▸ **Data under study**:
== Segment start ==
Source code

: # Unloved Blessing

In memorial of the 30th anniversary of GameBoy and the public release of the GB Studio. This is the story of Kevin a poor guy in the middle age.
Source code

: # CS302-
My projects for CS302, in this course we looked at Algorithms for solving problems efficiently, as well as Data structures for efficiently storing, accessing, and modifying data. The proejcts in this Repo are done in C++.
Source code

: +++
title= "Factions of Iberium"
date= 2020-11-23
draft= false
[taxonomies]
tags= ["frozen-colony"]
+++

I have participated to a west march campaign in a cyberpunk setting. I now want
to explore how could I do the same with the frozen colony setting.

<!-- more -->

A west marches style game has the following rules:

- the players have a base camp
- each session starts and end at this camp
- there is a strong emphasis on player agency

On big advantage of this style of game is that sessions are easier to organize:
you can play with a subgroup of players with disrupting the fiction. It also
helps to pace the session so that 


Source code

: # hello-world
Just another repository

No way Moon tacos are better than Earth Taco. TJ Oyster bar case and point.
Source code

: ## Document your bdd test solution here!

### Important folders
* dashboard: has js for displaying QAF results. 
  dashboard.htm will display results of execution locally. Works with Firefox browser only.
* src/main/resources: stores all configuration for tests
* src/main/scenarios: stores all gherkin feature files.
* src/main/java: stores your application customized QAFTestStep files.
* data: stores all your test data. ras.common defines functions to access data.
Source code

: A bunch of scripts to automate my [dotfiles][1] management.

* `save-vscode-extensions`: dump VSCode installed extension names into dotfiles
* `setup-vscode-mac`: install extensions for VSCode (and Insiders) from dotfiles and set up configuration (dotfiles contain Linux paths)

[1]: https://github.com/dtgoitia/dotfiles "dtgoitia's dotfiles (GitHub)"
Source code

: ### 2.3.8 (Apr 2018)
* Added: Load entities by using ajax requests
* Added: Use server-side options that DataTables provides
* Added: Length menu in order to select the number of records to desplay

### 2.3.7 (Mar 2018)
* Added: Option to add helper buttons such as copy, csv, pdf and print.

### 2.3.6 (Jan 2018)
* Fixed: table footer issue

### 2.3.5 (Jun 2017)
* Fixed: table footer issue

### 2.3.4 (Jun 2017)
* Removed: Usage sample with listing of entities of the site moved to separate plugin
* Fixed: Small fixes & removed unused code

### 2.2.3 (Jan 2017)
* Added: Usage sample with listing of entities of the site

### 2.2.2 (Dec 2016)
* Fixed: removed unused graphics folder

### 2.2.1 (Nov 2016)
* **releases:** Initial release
== Segment end ==
▸ **The task**:
The lines to copy are those in the listing that contain "dashboard".

▸ **Reply**:
* dashboard: has js for displaying QAF results. 
  dashboard.htm will display results of execution locally. Works with Firefox browser only.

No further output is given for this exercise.